Nubanara itu berfungsi sebagai altar persembahan bagi Yang Maha Kuasa yang telah memberi Gresituli dan keluarganya tempat yang layak dan aman untuk didiami. Maka di bukit itu pula rumahnya didirikan. Maka jadilah Dung Tana Pota Wato Pota Ile Hone Woka. Arti yang berada di balik untaian kata-kata indah dapat dijelaskan sebagai berikut,

Engkau telah dianugerahi tanah, maka dirikanlah di gunung itu altar syukurmu bagi Dia yang telah memberikan engkau tanah itu, dan dirikanlah pula di bukit itu rumah tempat kediaman yang aman bagimu.

Kiranya jelas bahwa Dung Tana Pota Wato Pota Ile Hone Woka memiliki makna yang sangat mendalam. Gresituli sangat menyadari bahwa ile woka itu milik Dia Yang Di Atas Sana, yang dianugerahkan kepadanya sebagai tempat yang aman baginya untuk didiami.
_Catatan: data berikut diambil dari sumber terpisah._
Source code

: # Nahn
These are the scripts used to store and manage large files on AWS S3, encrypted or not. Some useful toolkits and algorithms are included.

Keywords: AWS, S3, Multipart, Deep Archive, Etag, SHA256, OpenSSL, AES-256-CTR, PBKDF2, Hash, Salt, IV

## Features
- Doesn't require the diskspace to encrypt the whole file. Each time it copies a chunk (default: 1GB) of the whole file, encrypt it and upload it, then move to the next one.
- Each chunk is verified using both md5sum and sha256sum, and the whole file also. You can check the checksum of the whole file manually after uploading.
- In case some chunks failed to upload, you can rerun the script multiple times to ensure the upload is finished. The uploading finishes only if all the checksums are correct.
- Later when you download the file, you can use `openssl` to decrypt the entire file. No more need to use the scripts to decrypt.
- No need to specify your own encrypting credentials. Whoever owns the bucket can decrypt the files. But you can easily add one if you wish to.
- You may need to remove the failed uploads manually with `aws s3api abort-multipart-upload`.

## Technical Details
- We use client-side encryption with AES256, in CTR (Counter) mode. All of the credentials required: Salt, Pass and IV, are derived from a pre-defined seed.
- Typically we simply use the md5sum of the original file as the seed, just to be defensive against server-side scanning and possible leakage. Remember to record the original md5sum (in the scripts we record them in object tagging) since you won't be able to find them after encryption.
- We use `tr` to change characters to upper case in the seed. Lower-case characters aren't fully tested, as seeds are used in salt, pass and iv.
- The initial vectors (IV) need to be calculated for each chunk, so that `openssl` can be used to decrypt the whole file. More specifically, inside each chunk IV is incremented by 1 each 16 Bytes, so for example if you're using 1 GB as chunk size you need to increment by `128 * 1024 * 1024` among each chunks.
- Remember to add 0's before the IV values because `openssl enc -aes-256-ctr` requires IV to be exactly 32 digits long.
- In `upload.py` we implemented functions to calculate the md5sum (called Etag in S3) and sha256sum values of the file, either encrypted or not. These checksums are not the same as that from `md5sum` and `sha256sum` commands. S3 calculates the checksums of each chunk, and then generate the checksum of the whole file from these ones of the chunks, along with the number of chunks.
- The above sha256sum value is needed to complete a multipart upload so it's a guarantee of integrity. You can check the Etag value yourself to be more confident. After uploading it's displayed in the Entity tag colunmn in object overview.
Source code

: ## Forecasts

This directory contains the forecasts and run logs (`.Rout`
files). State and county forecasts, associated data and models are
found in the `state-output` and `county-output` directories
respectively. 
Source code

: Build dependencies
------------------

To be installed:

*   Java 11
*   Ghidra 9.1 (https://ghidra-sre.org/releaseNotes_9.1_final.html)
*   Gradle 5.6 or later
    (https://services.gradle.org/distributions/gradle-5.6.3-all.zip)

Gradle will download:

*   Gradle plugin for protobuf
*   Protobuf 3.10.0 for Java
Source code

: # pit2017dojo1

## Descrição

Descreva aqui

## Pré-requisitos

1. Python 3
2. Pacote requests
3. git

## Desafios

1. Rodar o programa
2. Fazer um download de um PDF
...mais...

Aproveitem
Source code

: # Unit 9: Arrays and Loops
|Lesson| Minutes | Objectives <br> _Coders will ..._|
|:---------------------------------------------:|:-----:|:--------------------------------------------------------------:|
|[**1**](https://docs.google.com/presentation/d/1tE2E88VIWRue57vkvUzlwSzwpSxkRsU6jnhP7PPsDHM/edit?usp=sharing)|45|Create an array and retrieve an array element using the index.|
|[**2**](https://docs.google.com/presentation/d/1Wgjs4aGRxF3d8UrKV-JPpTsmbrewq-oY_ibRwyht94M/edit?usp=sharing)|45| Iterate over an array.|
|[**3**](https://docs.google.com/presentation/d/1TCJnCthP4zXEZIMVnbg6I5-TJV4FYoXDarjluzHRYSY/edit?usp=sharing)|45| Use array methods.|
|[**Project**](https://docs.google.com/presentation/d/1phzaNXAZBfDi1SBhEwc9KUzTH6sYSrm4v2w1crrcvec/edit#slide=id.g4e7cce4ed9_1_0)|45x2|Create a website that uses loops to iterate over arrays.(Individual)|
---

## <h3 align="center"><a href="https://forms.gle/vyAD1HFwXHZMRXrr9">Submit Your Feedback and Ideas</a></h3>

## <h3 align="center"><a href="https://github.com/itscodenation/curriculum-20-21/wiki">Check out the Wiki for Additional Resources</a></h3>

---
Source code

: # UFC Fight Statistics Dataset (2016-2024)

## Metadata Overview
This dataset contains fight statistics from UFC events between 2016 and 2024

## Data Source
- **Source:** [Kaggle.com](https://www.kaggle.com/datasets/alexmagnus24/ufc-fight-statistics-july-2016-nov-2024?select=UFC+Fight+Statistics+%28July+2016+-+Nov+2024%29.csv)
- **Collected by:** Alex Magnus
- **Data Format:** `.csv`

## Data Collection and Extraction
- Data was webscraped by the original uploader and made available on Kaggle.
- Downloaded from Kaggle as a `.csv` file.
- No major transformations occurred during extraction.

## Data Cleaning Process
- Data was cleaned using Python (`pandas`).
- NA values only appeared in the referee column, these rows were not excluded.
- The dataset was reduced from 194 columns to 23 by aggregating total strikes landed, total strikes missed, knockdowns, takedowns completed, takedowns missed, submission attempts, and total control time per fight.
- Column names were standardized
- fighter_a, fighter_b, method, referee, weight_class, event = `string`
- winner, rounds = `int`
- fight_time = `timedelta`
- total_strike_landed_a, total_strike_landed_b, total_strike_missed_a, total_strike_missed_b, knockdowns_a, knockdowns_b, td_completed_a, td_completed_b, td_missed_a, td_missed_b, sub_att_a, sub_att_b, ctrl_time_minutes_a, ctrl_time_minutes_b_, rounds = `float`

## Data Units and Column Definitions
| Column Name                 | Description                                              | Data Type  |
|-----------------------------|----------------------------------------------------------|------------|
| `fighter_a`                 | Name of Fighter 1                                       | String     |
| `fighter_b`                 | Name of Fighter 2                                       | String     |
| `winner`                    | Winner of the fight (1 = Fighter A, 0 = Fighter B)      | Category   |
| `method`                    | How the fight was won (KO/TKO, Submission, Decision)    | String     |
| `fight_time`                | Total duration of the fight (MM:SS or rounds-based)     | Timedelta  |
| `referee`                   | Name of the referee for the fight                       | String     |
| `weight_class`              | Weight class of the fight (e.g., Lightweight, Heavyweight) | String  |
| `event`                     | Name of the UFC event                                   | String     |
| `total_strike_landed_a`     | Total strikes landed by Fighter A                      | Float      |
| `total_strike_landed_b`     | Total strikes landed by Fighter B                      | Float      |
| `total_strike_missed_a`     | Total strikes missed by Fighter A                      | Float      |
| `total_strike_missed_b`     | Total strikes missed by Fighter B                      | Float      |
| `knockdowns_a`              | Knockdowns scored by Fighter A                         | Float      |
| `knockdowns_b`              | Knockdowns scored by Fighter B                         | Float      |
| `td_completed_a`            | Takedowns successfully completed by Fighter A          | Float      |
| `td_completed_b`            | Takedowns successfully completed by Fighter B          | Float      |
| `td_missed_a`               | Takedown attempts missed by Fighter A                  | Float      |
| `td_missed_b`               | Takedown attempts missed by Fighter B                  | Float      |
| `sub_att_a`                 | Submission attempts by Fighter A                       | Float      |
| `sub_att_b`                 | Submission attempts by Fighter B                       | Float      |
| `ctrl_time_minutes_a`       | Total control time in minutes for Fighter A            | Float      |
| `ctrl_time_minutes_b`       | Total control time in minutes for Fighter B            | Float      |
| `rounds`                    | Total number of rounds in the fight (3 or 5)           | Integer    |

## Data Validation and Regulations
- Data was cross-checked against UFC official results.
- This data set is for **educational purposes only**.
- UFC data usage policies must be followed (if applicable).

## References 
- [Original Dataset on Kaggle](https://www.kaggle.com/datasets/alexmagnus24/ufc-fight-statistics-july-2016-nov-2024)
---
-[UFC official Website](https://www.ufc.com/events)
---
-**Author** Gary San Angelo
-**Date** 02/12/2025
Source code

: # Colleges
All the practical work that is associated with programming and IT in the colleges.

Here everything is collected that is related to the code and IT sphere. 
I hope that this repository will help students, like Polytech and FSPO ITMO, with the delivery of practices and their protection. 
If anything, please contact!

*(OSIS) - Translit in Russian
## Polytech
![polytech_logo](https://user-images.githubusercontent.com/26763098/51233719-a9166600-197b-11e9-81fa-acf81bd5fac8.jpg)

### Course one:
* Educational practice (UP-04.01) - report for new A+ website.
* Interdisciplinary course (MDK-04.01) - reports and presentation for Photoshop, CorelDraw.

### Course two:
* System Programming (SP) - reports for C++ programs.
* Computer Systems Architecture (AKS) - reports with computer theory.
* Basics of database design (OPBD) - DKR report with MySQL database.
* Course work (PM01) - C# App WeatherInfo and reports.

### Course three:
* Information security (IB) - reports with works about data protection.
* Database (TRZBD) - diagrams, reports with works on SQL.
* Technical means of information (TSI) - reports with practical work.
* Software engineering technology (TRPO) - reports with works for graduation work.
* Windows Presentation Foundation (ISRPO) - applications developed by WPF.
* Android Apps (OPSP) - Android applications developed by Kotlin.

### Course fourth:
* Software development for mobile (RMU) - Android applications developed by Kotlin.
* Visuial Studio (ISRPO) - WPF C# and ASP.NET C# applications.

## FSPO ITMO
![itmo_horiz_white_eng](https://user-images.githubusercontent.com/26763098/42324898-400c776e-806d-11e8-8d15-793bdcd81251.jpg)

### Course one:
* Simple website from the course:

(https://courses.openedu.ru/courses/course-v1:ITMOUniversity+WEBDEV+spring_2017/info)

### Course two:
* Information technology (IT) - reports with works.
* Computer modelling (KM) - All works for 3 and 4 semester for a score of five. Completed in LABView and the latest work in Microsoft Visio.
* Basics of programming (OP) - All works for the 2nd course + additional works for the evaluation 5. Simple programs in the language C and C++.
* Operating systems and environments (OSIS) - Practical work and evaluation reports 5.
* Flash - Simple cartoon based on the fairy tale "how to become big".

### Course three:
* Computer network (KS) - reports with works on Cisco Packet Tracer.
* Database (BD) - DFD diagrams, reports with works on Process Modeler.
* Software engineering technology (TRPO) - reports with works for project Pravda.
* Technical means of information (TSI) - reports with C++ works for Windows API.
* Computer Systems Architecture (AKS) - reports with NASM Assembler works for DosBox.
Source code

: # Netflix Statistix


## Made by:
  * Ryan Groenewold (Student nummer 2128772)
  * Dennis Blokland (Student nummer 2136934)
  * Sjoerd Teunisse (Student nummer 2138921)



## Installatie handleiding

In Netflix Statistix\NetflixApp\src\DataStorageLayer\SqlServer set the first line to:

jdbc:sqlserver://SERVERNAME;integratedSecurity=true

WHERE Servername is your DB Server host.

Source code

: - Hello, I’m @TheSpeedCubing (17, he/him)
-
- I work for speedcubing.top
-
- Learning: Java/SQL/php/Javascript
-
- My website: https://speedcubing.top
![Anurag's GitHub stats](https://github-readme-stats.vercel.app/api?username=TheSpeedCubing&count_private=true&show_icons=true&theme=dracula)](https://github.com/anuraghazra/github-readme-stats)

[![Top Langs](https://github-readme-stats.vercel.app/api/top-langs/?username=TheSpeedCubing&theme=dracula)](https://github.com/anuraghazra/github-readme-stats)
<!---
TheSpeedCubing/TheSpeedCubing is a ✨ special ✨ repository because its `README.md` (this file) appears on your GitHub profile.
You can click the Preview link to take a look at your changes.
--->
Artinya pemilihan tempat itu sebagai tempat tinggalnya direstui oleh Yang Maha Kuasa. Apa yang dibutuhkannya selama ini kini dianugerahkan kepadanya dengan cuma-cuma.

Namun Gresituli juga menyadari bahwa dia hanyalah seorang pendatang baru di ile woka itu. Jauh sebelum kedatangannya ke situ, tanah itu sudah dianugerahkan kepada Subang Seng yang dijumpainya di situ. Dengan kata lain, ile woka itu milik Subang Seng. Dia tahu bahwa atas perkenan Subang Seng, maka dia dan keluarganya bisa ikut tinggal di situ bersamanya. Disadarinya juga bahwa perkenan semacam itu pun merupakan suatu anugerah dari Yang Maha Baik. Maka sejak saat itu dia pun menyadari dan berusaha agar kebaikan dari Yang Maha Baik melalui Subang itu perlu disyukuri, yaitu dengan mengajak keluarga-keluarga kenalan-kenalan dan sahabat-sahabatnya serta keluarga-keluarga atau suku-suku lain yang bermukim di dua’ dan ile woka sekitar untuk tinggal bersamanya di ile wokanya itu. Kebersamaan semacam itu diperlukan untuk menghadapi masalah dan tantangan real bersama. Dan masalah dan tantangan yang paling nyata pada masa itu adalah serangan musuh yang disebut Paji. Kebersamaan menjadi jaminan bagi terselenggaranya kehidupan yang aman, damai, sejahtera.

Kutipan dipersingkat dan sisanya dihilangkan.